** Provided material follows **

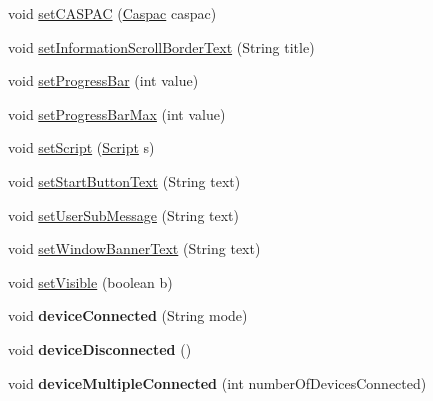 \begin{DoxyCompactItemize}
\item 
void \hyperlink{class_g_u_i_1_1_command_line_1_1_command_line_u_i_aaae27b90fd29fba729e521873df913f8}{set\-C\-A\-S\-P\-A\-C} (\hyperlink{class_c_a_s_u_a_l_1_1caspac_1_1_caspac}{Caspac} caspac)
\item 
void \hyperlink{class_g_u_i_1_1_command_line_1_1_command_line_u_i_a03fb5162205c2a77264a7f832893bf5a}{set\-Information\-Scroll\-Border\-Text} (String title)
\item 
void \hyperlink{class_g_u_i_1_1_command_line_1_1_command_line_u_i_a19458cd4aa884d53b240af6ecbd941e1}{set\-Progress\-Bar} (int value)
\item 
void \hyperlink{class_g_u_i_1_1_command_line_1_1_command_line_u_i_aa553b88f547b6fcd7f8219b4cd820671}{set\-Progress\-Bar\-Max} (int value)
\item 
void \hyperlink{class_g_u_i_1_1_command_line_1_1_command_line_u_i_a9efd7f6bbaa28fe492c54b8087dcd564}{set\-Script} (\hyperlink{class_c_a_s_u_a_l_1_1caspac_1_1_script}{Script} s)
\item 
void \hyperlink{class_g_u_i_1_1_command_line_1_1_command_line_u_i_aecda3d131532b1e5a1b6138861b4f28f}{set\-Start\-Button\-Text} (String text)
\item 
void \hyperlink{class_g_u_i_1_1_command_line_1_1_command_line_u_i_a9f14ae78f1863642bad3b30f56ba632c}{set\-User\-Sub\-Message} (String text)
\item 
void \hyperlink{class_g_u_i_1_1_command_line_1_1_command_line_u_i_a55610c1a8ffbdd00e303995534da215e}{set\-Window\-Banner\-Text} (String text)
\item 
void \hyperlink{class_g_u_i_1_1_command_line_1_1_command_line_u_i_ad55830582fea62a9137f6e9fc1ab3a61}{set\-Visible} (boolean b)
\item 
\hypertarget{class_g_u_i_1_1_command_line_1_1_command_line_u_i_a82f1e8ef2eb7d1ff58da48b54ecea07a}{void {\bfseries device\-Connected} (String mode)}\label{class_g_u_i_1_1_command_line_1_1_command_line_u_i_a82f1e8ef2eb7d1ff58da48b54ecea07a}

\item 
\hypertarget{class_g_u_i_1_1_command_line_1_1_command_line_u_i_a6ceb17c8a00f00e8b9da526b70757cbd}{void {\bfseries device\-Disconnected} ()}\label{class_g_u_i_1_1_command_line_1_1_command_line_u_i_a6ceb17c8a00f00e8b9da526b70757cbd}

\item 
\hypertarget{class_g_u_i_1_1_command_line_1_1_command_line_u_i_a12e8ed24f49127fd807a8feda2b42876}{void {\bfseries device\-Multiple\-Connected} (int number\-Of\-Devices\-Connected)}\label{class_g_u_i_1_1_command_line_1_1_command_line_u_i_a12e8ed24f49127fd807a8feda2b42876}


\end{DoxyCompactItemize}
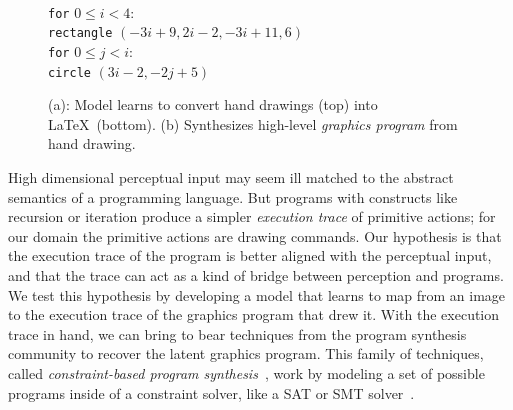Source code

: \documentclass{article}
\newcommand{\remark}[1]{\textcolor{red}{[#1]}}
\begin{document}
\begin{figure}[h]
\begin{minipage}[t]{0.7\linewidth}
\begin{tabular}{llll}
\end{tabular}
\subcaption{}
  \end{minipage}%
  \begin{minipage}[t]{0.3\linewidth}
    \\
    \texttt{for} $0\leq i < 4$:\\
    \texttt{rectangle} $(-3i + 9,2i - 2, -3i + 11,6)$\\
    \texttt{for} $0\leq j < i$:\\
    \texttt{circle} $(3i-2,-2j+5)$\\
    \subcaption{}
  \end{minipage}
  \caption{(a): Model learns to convert hand drawings (top) into \LaTeX~(bottom). (b) Synthesizes high-level \emph{graphics program} from hand drawing.}\label{firstPageExamples}
  \end{figure}

High dimensional perceptual input may seem ill matched to the abstract
semantics of a programming language. But programs with constructs like
recursion or iteration produce a simpler \emph{execution trace} of
primitive actions; for our domain the primitive actions are drawing
commands. Our hypothesis is that the execution trace of the program is
better aligned with the perceptual input, and that the trace can act
as a kind of bridge between perception and programs. We test this
hypothesis by developing a model that learns to map from an image to
the execution trace of the graphics program that drew it.  With the
execution trace in hand, we can bring to bear techniques from the
program synthesis community to recover the latent graphics program.
This family of techniques, called \emph{constraint-based program synthesis}~\cite{solar2008program},
work by modeling a set of possible programs inside of a constraint solver,
like a SAT or SMT solver~\cite{de2008z3}.

\end{document}
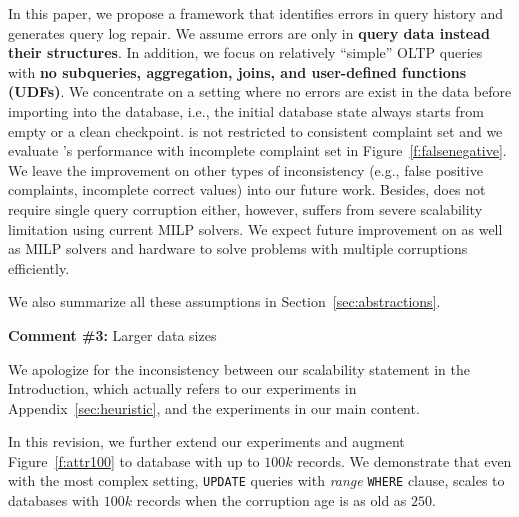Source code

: In this paper, we propose a framework \sys that identifies errors in query history and generates query log repair. 
We assume errors are only in \textbf{query data instead their structures}. In addition, we focus on relatively 
``simple'' OLTP queries with \textbf{no subqueries, aggregation, joins, and user-defined functions (UDFs)}. 
We concentrate on a setting where no errors are exist in the data before importing into the database, i.e., 
the initial database state always starts from empty or a clean checkpoint. \sys is not restricted to consistent 
complaint set and we evaluate \sys's performance with incomplete complaint set in Figure~\ref{f:falsenegative}. 
We leave the improvement on other types of inconsistency (e.g., false positive complaints, incomplete correct
values) into our future work. Besides, \sys does not require single query corruption either, however, \sys 
suffers from severe scalability limitation using current MILP solvers. We expect future improvement on \sys
as well as MILP solvers and hardware to solve problems with multiple corruptions efficiently. 

We also summarize all these assumptions in Section~\ref{sec:abstractions}.


\comskip

\noindent
\textbf{Comment \#3:} Larger data sizes
\begin{quote}
\end{quote}

We apologize for the inconsistency between our scalability statement in the Introduction, 
which actually refers to our experiments in Appendix~\ref{sec:heuristic}, and the experiments 
in our main content. 

In this revision, we further extend our experiments and augment
Figure~\ref{f:attr100} to database with up to $100k$ records. 
We demonstrate that even with the most complex
setting, \texttt{UPDATE} queries with \textit{range} \texttt{WHERE} clause,
\sys scales to databases with $100k$ records when the corruption age is as old
as $250$.



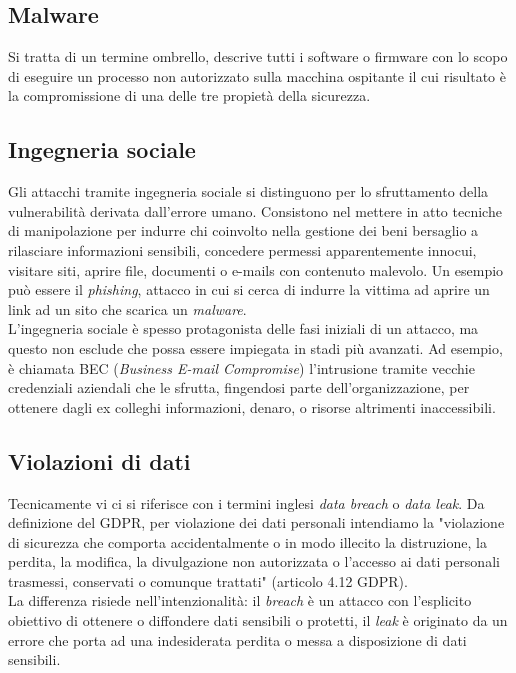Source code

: \documentclass[12pt,a4paper,openright,twoside]{report}
\begin{document}
\subsection{Malware}
Si tratta di un termine ombrello, descrive tutti i software o firmware con lo scopo di eseguire un processo non autorizzato sulla macchina ospitante il cui risultato \`e la compromissione di una delle tre propiet\`a della sicurezza.\\
\subsection{Ingegneria sociale}
Gli attacchi tramite ingegneria sociale si distinguono per lo sfruttamento della vulnerabilit\`a derivata dall'errore umano. Consistono nel mettere in atto tecniche di manipolazione per indurre chi coinvolto nella gestione dei beni bersaglio a rilasciare informazioni sensibili, concedere permessi 
apparentemente innocui, visitare siti, aprire file, documenti o e-mails con contenuto malevolo. Un esempio pu\`o essere il \textit{phishing}, attacco in cui si cerca di indurre la vittima ad aprire un link ad un sito che scarica un \textit{malware}.\\
L'ingegneria sociale \`e spesso protagonista delle fasi iniziali di un attacco, ma questo non esclude che possa essere impiegata in stadi pi\`u avanzati. Ad esempio, \`e chiamata BEC (\textit{Business E-mail Compromise}) l'intrusione tramite vecchie credenziali aziendali che le sfrutta, fingendosi parte dell'organizzazione, per ottenere dagli ex colleghi informazioni, denaro, o risorse altrimenti inaccessibili.\cite{IBM_BEC}\\

\subsection{Violazioni di dati}
Tecnicamente vi ci si riferisce con i termini inglesi \textit{data breach} o \textit{data leak}.  
Da definizione del GDPR, per violazione dei dati personali intendiamo la "violazione di sicurezza che comporta accidentalmente o in modo illecito la distruzione, la perdita, la modifica, la divulgazione non autorizzata o l'accesso ai dati personali trasmessi, conservati o comunque trattati" (articolo 4.12 GDPR). \\
La differenza risiede nell'intenzionalità: il \textit{breach} \`e un attacco con l'esplicito obiettivo di ottenere o diffondere dati sensibili o protetti, il \textit{leak} è originato da un errore che porta ad una indesiderata perdita o messa a disposizione di dati sensibili. \\
\end{document}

** End of Provided material **

* **Brief**
Both boundary lines included, write out word for word only the lines above from the one containing "hypothesis by developing" to the one containing "We concentrate on", leaving out any pictures.

* **Worked solution**
hypothesis by developing a model that learns to map from an image to
the execution trace of the graphics program that drew it.  With the
execution trace in hand, we can bring to bear techniques from the
program synthesis community to recover the latent graphics program.
This family of techniques, called \emph{constraint-based program synthesis}~\cite{solar2008program},
work by modeling a set of possible programs inside of a constraint solver,
like a SAT or SMT solver~\cite{de2008z3}.

\end{document}
Source code

: In this paper, we propose a framework \sys that identifies errors in query history and generates query log repair. 
We assume errors are only in \textbf{query data instead their structures}. In addition, we focus on relatively 
``simple'' OLTP queries with \textbf{no subqueries, aggregation, joins, and user-defined functions (UDFs)}. 
We concentrate on a setting where no errors are exist in the data before importing into the database, i.e., 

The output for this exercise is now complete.